§ **The problem**
Reproduce the closing part of the entries exactly: the line with "the definition coincides" and all lines after it, ending with the last line, and nothing else.

§ **Records for processing**
"""
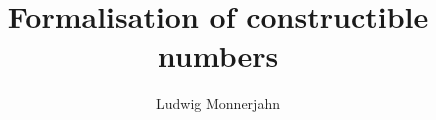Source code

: \documentclass[12pt]{article}
\title{Formalisation of constructible numbers}
\author{Ludwig Monnerjahn}
\theoremstyle{definition}
\theoremstyle{remark}
\begin{document}
\maketitle










\nocite{*}
\end{document}
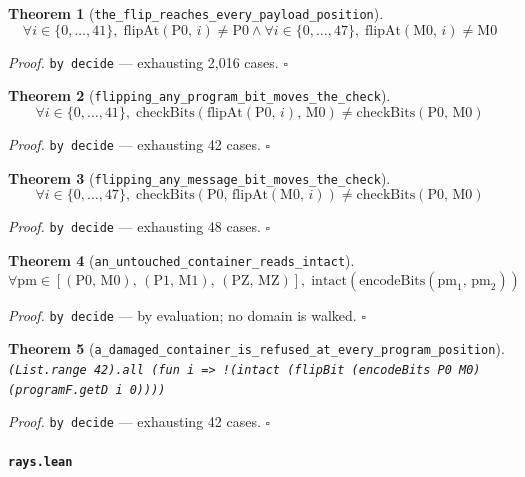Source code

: \documentclass[11pt]{article}
\newtheorem{theorem}{Theorem}[section]
\begin{document}
\begin{theorem}[\texttt{the\_flip\_reaches\_every\_payload\_position}]
\[ \forall i \in \{0,\dots,41\},\; \mathrm{flipAt}\mathopen{}\left(\mathrm{P0},\,i\right) \neq \mathrm{P0} \land \forall i \in \{0,\dots,47\},\; \mathrm{flipAt}\mathopen{}\left(\mathrm{M0},\,i\right) \neq \mathrm{M0} \]
\end{theorem}
\noindent\emph{Proof.} \texttt{by decide} --- exhausting 2,016 cases. \hfill$\square$

\begin{theorem}[\texttt{flipping\_any\_program\_bit\_moves\_the\_check}]
\[ \forall i \in \{0,\dots,41\},\; \mathrm{checkBits}\mathopen{}\left(\mathrm{flipAt}\mathopen{}\left(\mathrm{P0},\,i\right),\,\mathrm{M0}\right) \neq \mathrm{checkBits}\mathopen{}\left(\mathrm{P0},\,\mathrm{M0}\right) \]
\end{theorem}
\noindent\emph{Proof.} \texttt{by decide} --- exhausting 42 cases. \hfill$\square$

\begin{theorem}[\texttt{flipping\_any\_message\_bit\_moves\_the\_check}]
\[ \forall i \in \{0,\dots,47\},\; \mathrm{checkBits}\mathopen{}\left(\mathrm{P0},\,\mathrm{flipAt}\mathopen{}\left(\mathrm{M0},\,i\right)\right) \neq \mathrm{checkBits}\mathopen{}\left(\mathrm{P0},\,\mathrm{M0}\right) \]
\end{theorem}
\noindent\emph{Proof.} \texttt{by decide} --- exhausting 48 cases. \hfill$\square$

\begin{theorem}[\texttt{an\_untouched\_container\_reads\_intact}]
\[ \forall \mathrm{pm} \in [\left(\mathrm{P0},\,\mathrm{M0}\right),\,\left(\mathrm{P1},\,\mathrm{M1}\right),\,\left(\mathrm{PZ},\,\mathrm{MZ}\right)],\; \mathrm{intact}\mathopen{}\left(\mathrm{encodeBits}\mathopen{}\left(\mathrm{pm}_{1},\,\mathrm{pm}_{2}\right)\right) \]
\end{theorem}
\noindent\emph{Proof.} \texttt{by decide} --- by evaluation; no domain is walked. \hfill$\square$

\begin{theorem}[\texttt{a\_damaged\_container\_is\_refused\_at\_every\_program\_position}]
\texttt{(List.range 42).all (fun i => !(intact (flipBit (encodeBits P0 M0) (programF.getD i 0))))}
\end{theorem}
\noindent\emph{Proof.} \texttt{by decide} --- exhausting 42 cases. \hfill$\square$

\paragraph{\texttt{rays.lean}}
\end{document}
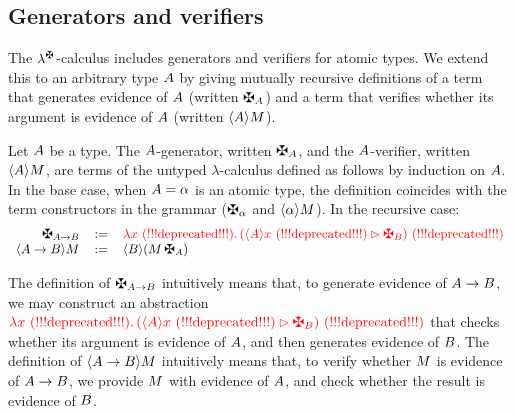 \subsection{Generators and verifiers}

The $\lambdaCheck$-calculus includes generators and verifiers for atomic types.
We extend this to an arbitrary type $A$
by giving mutually recursive definitions of a term that
generates evidence of $A$ (written $\gen{\typ}$)
and a term that verifies whether its argument is evidence of $A$
(written $\langle A\rangle M$).

\begin{definition}
\label{def:generators_and_verifiers}
Let $A$ be a type.
The $A$-generator, written $\gen{\typ}$,
and the $A$-verifier, written $\langle A\rangle M$,
are terms of the untyped $\lambda$-calculus
defined as follows by induction on $A$.
In the base case, when $A = \alpha$ is an atomic type,
the definition coincides with the term constructors in the grammar
($\genbtyp$ and $\langle\alpha\rangle M$).
In the recursive case:
\[
  \begin{array}{rcl}
    \gen{\typ\to\typtwo}
  & \eqdef &
    \lam{\var}{(\eunit{\verif{\typ}{\var}}{\gen{\typtwo}})}
  \\
    \verif{\typ\to\typtwo}{\utm}
  & \eqdef &
    \verif{\typtwo}{(\utm\,\gen{\typ})}
  \end{array}
\]
\end{definition}

The definition of $\gen{\typ\to\typtwo}$ intuitively means that,
to generate evidence of $A\to B$,
we may construct an
abstraction $\lam{\var}{(\eunit{\verif{\typ}{\var}}{\gen{\typtwo}})}$
that checks whether its argument is evidence of $A$,
and then generates evidence of $B$.
The definition of $\langle A\to B\rangle M$ intuitively means that,
to verify whether $M$ is evidence of $A\to B$,
we provide $M$ with evidence of $A$, and check whether the
result is evidence of $B$.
"""
§ **Solved exercise**
the definition coincides with the term constructors in the grammar
($\genbtyp$ and $\langle\alpha\rangle M$).
In the recursive case:
\[
  \begin{array}{rcl}
    \gen{\typ\to\typtwo}
  & \eqdef &
    \lam{\var}{(\eunit{\verif{\typ}{\var}}{\gen{\typtwo}})}
  \\
    \verif{\typ\to\typtwo}{\utm}
  & \eqdef &
    \verif{\typtwo}{(\utm\,\gen{\typ})}
  \end{array}
\]
\end{definition}

The definition of $\gen{\typ\to\typtwo}$ intuitively means that,
to generate evidence of $A\to B$,
we may construct an
abstraction $\lam{\var}{(\eunit{\verif{\typ}{\var}}{\gen{\typtwo}})}$
that checks whether its argument is evidence of $A$,
and then generates evidence of $B$.
The definition of $\langle A\to B\rangle M$ intuitively means that,
to verify whether $M$ is evidence of $A\to B$,
we provide $M$ with evidence of $A$, and check whether the
result is evidence of $B$.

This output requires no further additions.